-------- DATA FOR THIS TASK --------

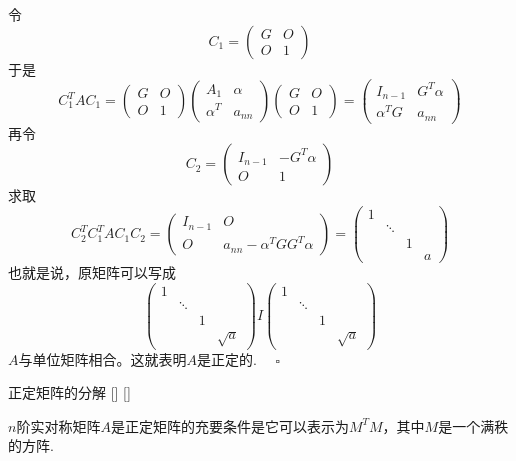 \documentclass[UTF8]{ctexart}
\begin{document}
\begin{prf}
			\noindent 令\[ C_1=\begin{pmatrix}
				G&O\\O&1
			\end{pmatrix}
			\]
			于是\[
			C_1^TAC_1=\begin{pmatrix}
				G&O\\O&1
			\end{pmatrix} \begin{pmatrix}
				A_1&\alpha\\\alpha^T&a_{nn}
			\end{pmatrix}\begin{pmatrix}
				G&O\\O&1
			\end{pmatrix}=\begin{pmatrix}
				I_{n-1}&G^T\alpha\\\alpha^TG&a_{nn}
			\end{pmatrix}\]
			再令\[ C_2=\begin{pmatrix}
				I_{n-1}&-G^T\alpha\\O&1
			\end{pmatrix} \]
			求取\[ C_2^TC_1^TAC_1C_2=
			\begin{pmatrix}
				I_{n-1}&O\\O&a_{nn}-\alpha^TGG^T\alpha
			\end{pmatrix}=\begin{pmatrix}
				1&&&\\ &\ddots&&\\ &&1&\\ &&&a
			\end{pmatrix}\]
			也就是说，原矩阵可以写成\[\begin{pmatrix}
				1&&&\\ &\ddots&&\\ &&1&\\ &&&\sqrt{a}
			\end{pmatrix}I\begin{pmatrix}
				1&&&\\ &\ddots&&\\ &&1&\\ &&&\sqrt{a}
			\end{pmatrix}
			\]
			$A$与单位矩阵相合。这就表明$A$是正定的. $\quad\square$
		\end{prf}

		\begin{thm}
			[]
			{正定矩阵的分解}
			[]
			[]
			
			$n$阶实对称矩阵$A$是正定矩阵的充要条件是它可以表示为$M^TM$，其中$M$是一个满秩的方阵.
		\end{thm}
\end{document}
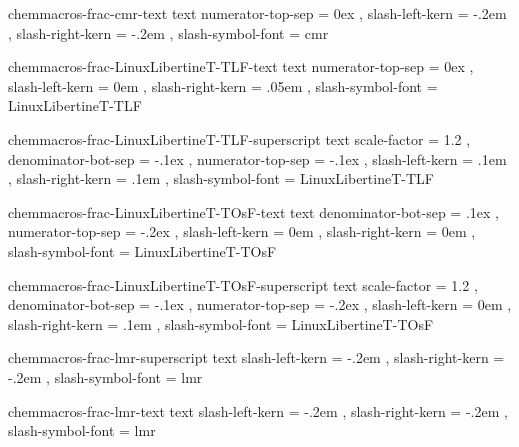  {chemmacros-frac-cmr-text} {text}
  {
    numerator-top-sep   = 0ex ,
    slash-left-kern     = -.2em ,
    slash-right-kern    = -.2em ,
    slash-symbol-font   = cmr
  }

 {chemmacros-frac-LinuxLibertineT-TLF-text} {text}
  {
    numerator-top-sep   = 0ex ,
    slash-left-kern     = 0em ,
    slash-right-kern    = .05em ,
    slash-symbol-font   = LinuxLibertineT-TLF
  }

 {chemmacros-frac-LinuxLibertineT-TLF-superscript} {text}
  {
    scale-factor        = 1.2 ,
    denominator-bot-sep = -.1ex ,
    numerator-top-sep   = -.1ex ,
    slash-left-kern     = .1em ,
    slash-right-kern    = .1em ,
    slash-symbol-font   = LinuxLibertineT-TLF
  }

 {chemmacros-frac-LinuxLibertineT-TOsF-text} {text}
  {
    denominator-bot-sep = .1ex ,
    numerator-top-sep   = -.2ex ,
    slash-left-kern     = 0em ,
    slash-right-kern    = 0em ,
    slash-symbol-font   = LinuxLibertineT-TOsF
  }

 {chemmacros-frac-LinuxLibertineT-TOsF-superscript} {text}
  {
    scale-factor        = 1.2 ,
    denominator-bot-sep = -.1ex ,
    numerator-top-sep   = -.2ex ,
    slash-left-kern     = 0em ,
    slash-right-kern    = .1em ,
    slash-symbol-font   = LinuxLibertineT-TOsF
  }

 {chemmacros-frac-lmr-superscript} {text}
  {
    slash-left-kern     = -.2em ,
    slash-right-kern    = -.2em ,
    slash-symbol-font   = lmr
  }

 {chemmacros-frac-lmr-text} {text}
  {
    slash-left-kern     = -.2em ,
    slash-right-kern    = -.2em ,
    slash-symbol-font   = lmr
  }

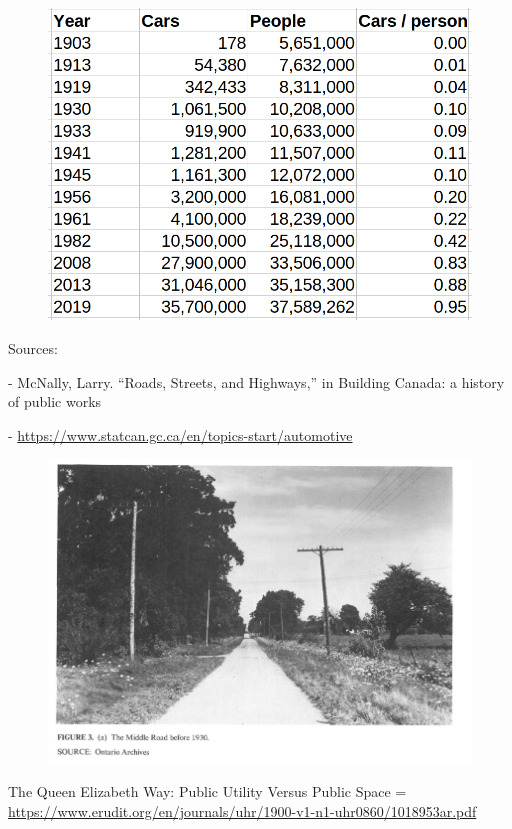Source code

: \documentclass[aspectratio=169]{beamer}
\begin{document}
\begin{frame}
	
	\begin{figure}
		\centering
		\includegraphics[width=0.6\linewidth]{images/cars_ppl_canada.png}
		
	\end{figure}
	
	\tiny{
		Sources:
		
		- McNally, Larry. “Roads, Streets, and Highways,” in Building Canada: a history of public	works
		
		- \url{https://www.statcan.gc.ca/en/topics-start/automotive}	
}
	
\end{frame}




\begin{frame}
	
	\begin{figure}
		\centering
		\includegraphics[width=0.8\linewidth]{images/qew_1930.png}
		
	\end{figure}
	\tiny{The Queen Elizabeth Way: Public Utility Versus Public Space = \url{https://www.erudit.org/en/journals/uhr/1900-v1-n1-uhr0860/1018953ar.pdf}}
	
\end{frame}
\end{document}
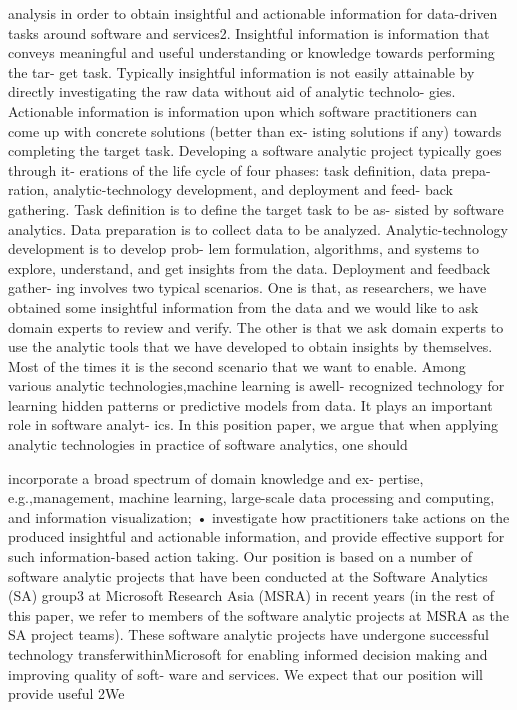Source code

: \documentclass{llncs}
\begin{document}
analysis in order to obtain insightful and actionable information for data-driven tasks around software and services2. Insightful information is information that conveys meaningful
and useful understanding or knowledge towards performing the tar- get task. Typically insightful information is not easily attainable by directly investigating the raw data without aid of analytic technolo- gies. Actionable information is information upon which software practitioners can come up with concrete solutions (better than ex- isting solutions if any) towards completing the target task. Developing a software analytic project typically goes through it-
erations of the life cycle of four phases: task definition, data prepa- ration, analytic-technology development, and deployment and feed- back gathering. Task definition is to define the target task to be as- sisted by software analytics. Data preparation is to collect data to be analyzed. Analytic-technology development is to develop prob- lem formulation, algorithms, and systems to explore, understand, and get insights from the data. Deployment and feedback gather- ing involves two typical scenarios. One is that, as researchers, we have obtained some insightful information from the data and we would like to ask domain experts to review and verify. The other is that we ask domain experts to use the analytic tools that we have developed to obtain insights by themselves. Most of the times it is the second scenario that we want to enable. Among various analytic technologies,machine learning is awell-
recognized technology for learning hidden patterns or predictive models from data. It plays an important role in software analyt- ics. In this position paper, we argue that when applying analytic technologies in practice of software analytics, one should

incorporate a broad spectrum of domain knowledge and ex- pertise, e.g.,management, machine learning, large-scale data processing and computing, and information visualization;
• investigate how practitioners take actions on the produced insightful and actionable information, and provide effective support for such information-based action taking.
Our position is based on a number of software analytic projects
that have been conducted at the Software Analytics (SA) group3 at Microsoft Research Asia (MSRA) in recent years (in the rest of this paper, we refer to members of the software analytic projects at MSRA as the SA project teams). These software analytic projects have undergone successful technology transferwithinMicrosoft for enabling informed decision making and improving quality of soft- ware and services. We expect that our position will provide useful
2We
\end{document}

--------

## DIRECTIONS
Using the data above, work out how many lines include the word "projects" and give only that number.

## ANSWER SPACE
2